Teo Bok, da Miami a Iglesias: «È un sogno che si avvera» - L'Unione Sarda.it
Concerto.
21 agosto 2026 alle 00:34
Questa sera alle 21, piazza Sella a Iglesias si prepara ad accogliere Teo Bok e la sua band Los Wizzards, per una serata di “Notteggiando” all’insegna di un mix esplosivo di funk, soul e sonorità latine. Dietro a un nome ormai candidato ai Grammy Awards 2026 c’è un ragazzo che a 12 anni cantava già in tv e a 16, insieme alla madre e alla sorella, ha fatto le valigie per Miami inseguendo un sogno: oggi torna in Italia, proprio in Sardegna.

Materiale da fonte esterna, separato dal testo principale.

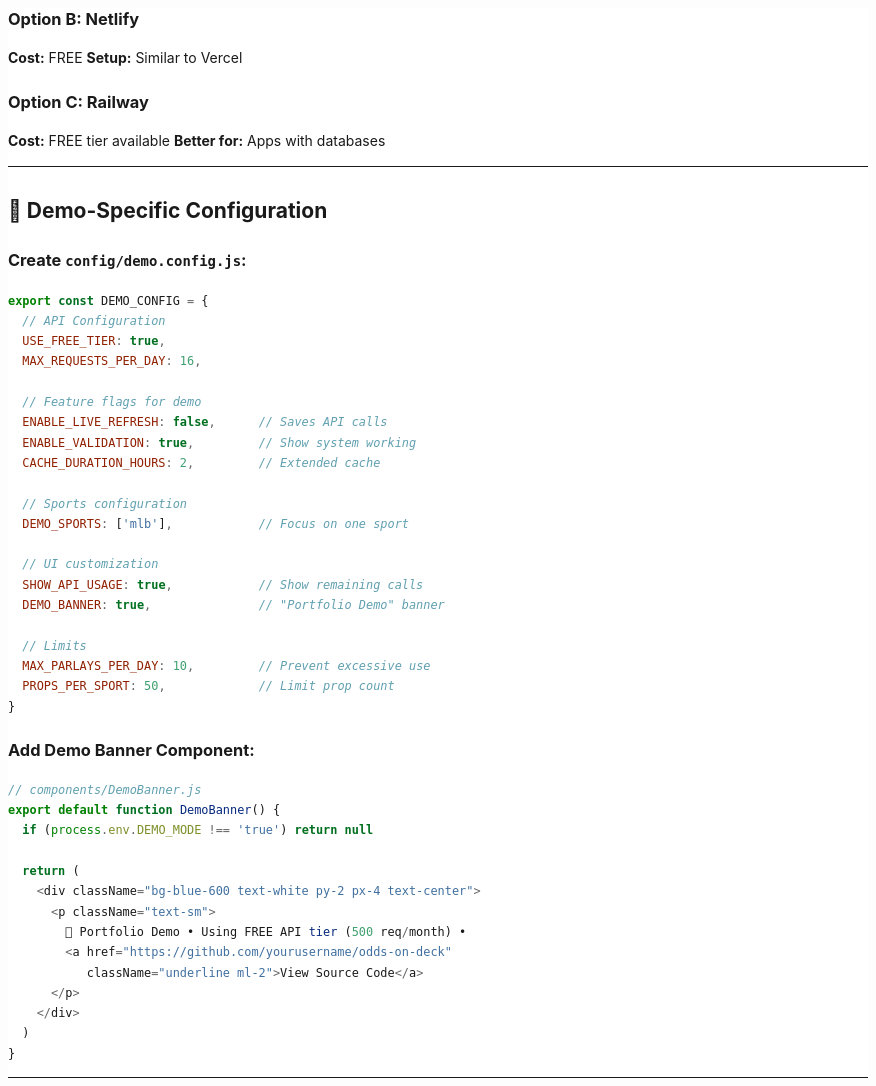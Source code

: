 ### **Option B: Netlify**

**Cost:** FREE
**Setup:** Similar to Vercel

### **Option C: Railway**

**Cost:** FREE tier available
**Better for:** Apps with databases

---

## 📝 Demo-Specific Configuration

### **Create `config/demo.config.js`:**

```javascript
export const DEMO_CONFIG = {
  // API Configuration
  USE_FREE_TIER: true,
  MAX_REQUESTS_PER_DAY: 16,
  
  // Feature flags for demo
  ENABLE_LIVE_REFRESH: false,      // Saves API calls
  ENABLE_VALIDATION: true,         // Show system working
  CACHE_DURATION_HOURS: 2,         // Extended cache
  
  // Sports configuration
  DEMO_SPORTS: ['mlb'],            // Focus on one sport
  
  // UI customization
  SHOW_API_USAGE: true,            // Show remaining calls
  DEMO_BANNER: true,               // "Portfolio Demo" banner
  
  // Limits
  MAX_PARLAYS_PER_DAY: 10,         // Prevent excessive use
  PROPS_PER_SPORT: 50,             // Limit prop count
}
```

### **Add Demo Banner Component:**

```javascript
// components/DemoBanner.js
export default function DemoBanner() {
  if (process.env.DEMO_MODE !== 'true') return null
  
  return (
    <div className="bg-blue-600 text-white py-2 px-4 text-center">
      <p className="text-sm">
        📱 Portfolio Demo • Using FREE API tier (500 req/month) • 
        <a href="https://github.com/yourusername/odds-on-deck" 
           className="underline ml-2">View Source Code</a>
      </p>
    </div>
  )
}
```

---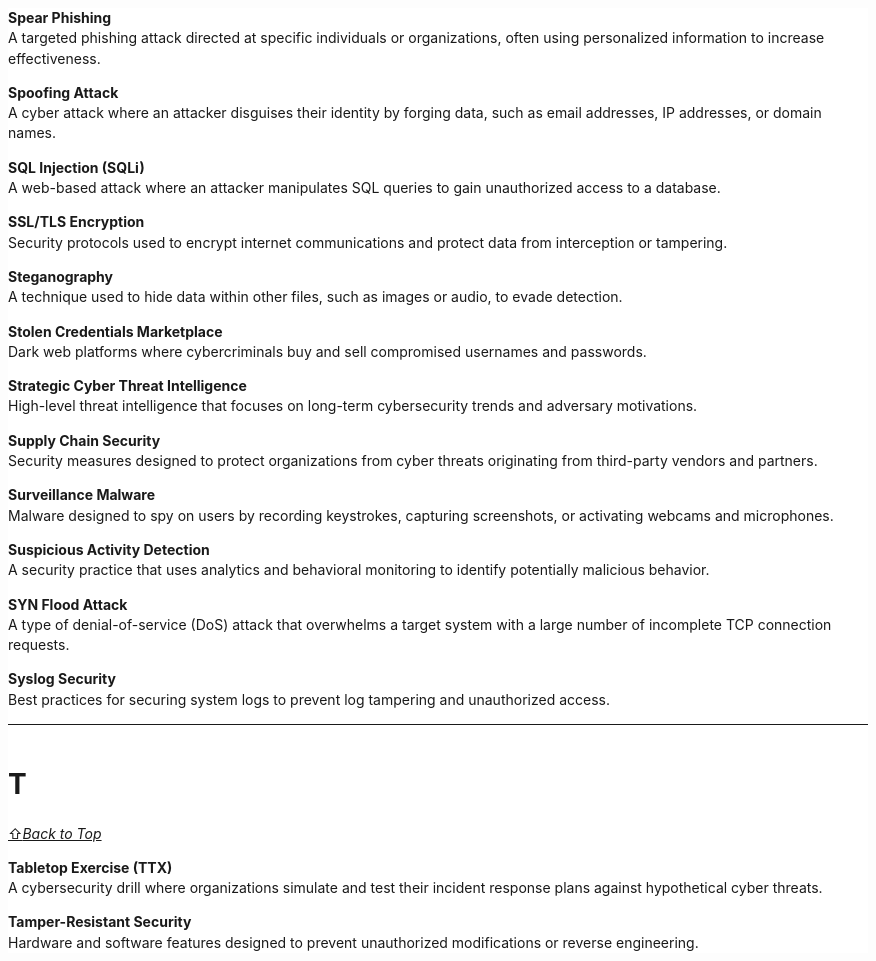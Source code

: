 **Spear Phishing**  
A targeted phishing attack directed at specific individuals or organizations, often using personalized information to increase effectiveness.  

**Spoofing Attack**  
A cyber attack where an attacker disguises their identity by forging data, such as email addresses, IP addresses, or domain names.  

**SQL Injection (SQLi)**  
A web-based attack where an attacker manipulates SQL queries to gain unauthorized access to a database.  

**SSL/TLS Encryption**  
Security protocols used to encrypt internet communications and protect data from interception or tampering.  

**Steganography**  
A technique used to hide data within other files, such as images or audio, to evade detection.  

**Stolen Credentials Marketplace**  
Dark web platforms where cybercriminals buy and sell compromised usernames and passwords.  

**Strategic Cyber Threat Intelligence**  
High-level threat intelligence that focuses on long-term cybersecurity trends and adversary motivations.  

**Supply Chain Security**  
Security measures designed to protect organizations from cyber threats originating from third-party vendors and partners.  

**Surveillance Malware**  
Malware designed to spy on users by recording keystrokes, capturing screenshots, or activating webcams and microphones.  

**Suspicious Activity Detection**  
A security practice that uses analytics and behavioral monitoring to identify potentially malicious behavior.  

**SYN Flood Attack**  
A type of denial-of-service (DoS) attack that overwhelms a target system with a large number of incomplete TCP connection requests.  

**Syslog Security**  
Best practices for securing system logs to prevent log tampering and unauthorized access.

---

# **T**
[⇧_Back to Top_](#glossary)

**Tabletop Exercise (TTX)**  
A cybersecurity drill where organizations simulate and test their incident response plans against hypothetical cyber threats.  

**Tamper-Resistant Security**  
Hardware and software features designed to prevent unauthorized modifications or reverse engineering.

Da bambino prodigio dei talent ad artista internazionale: cosa le ha dato l’esperienza negli Usa e cosa significa per lei tornare a esibirsi proprio in Sardegna?
«Sono stati sei anni di difficoltà e di grandi soddisfazioni: mi hanno formato e reso la persona e l’artista che sono oggi, innamorato dell’Italia e della sua musica. Avevo solo 9 anni quando ho mosso i primi passi nel mondo della musica; crescendo, dentro di me è nato il sogno di andare all’estero. Tornare a esibirmi nel mio Paese, e farlo qui in Sardegna, a Iglesias, è un sogno che finalmente si avvera».
Quanto sono state importanti le donne nel suo percorso di vita e artistico?
«Ho avuto la fortuna di crescere in una famiglia di sole donne e questo mi ha regalato una sensibilità particolare. Mi ha permesso di vedere da vicino, giorno dopo giorno, quanto sia grande il sacrificio che le donne affrontano nella vita di tutti i giorni, spesso senza che nessuno se ne accorga davvero. Il brano “Mulier Maravilla” è dedicato a mia mamma, la mia “donna meravigliosa”. E poi, beh, se sono a Iglesias è per mia nonna».
Come mai?
«È sarda d’adozione, vive a Iglesias ormai da molti anni. Con la Sardegna ho sempre avuto un legame speciale, un rapporto che dura da quando avevo solo due anni, l’età in cui ho iniziato a tornarci ogni estate. Da tempo mia nonna desiderava vedermi esibire qui, e così ho deciso che la mia prima tappa in Italia, dopo sei anni lontano da casa, non poteva che essere questa, il luogo dove affondano le mie radici. Gliel’ho comunicato a febbraio, come regalo di compleanno. E lei, da allora, non vede l’ora che io arrivi insieme alla mia band, pronta a coccolare tutti quanti, come sempre». (f. t.)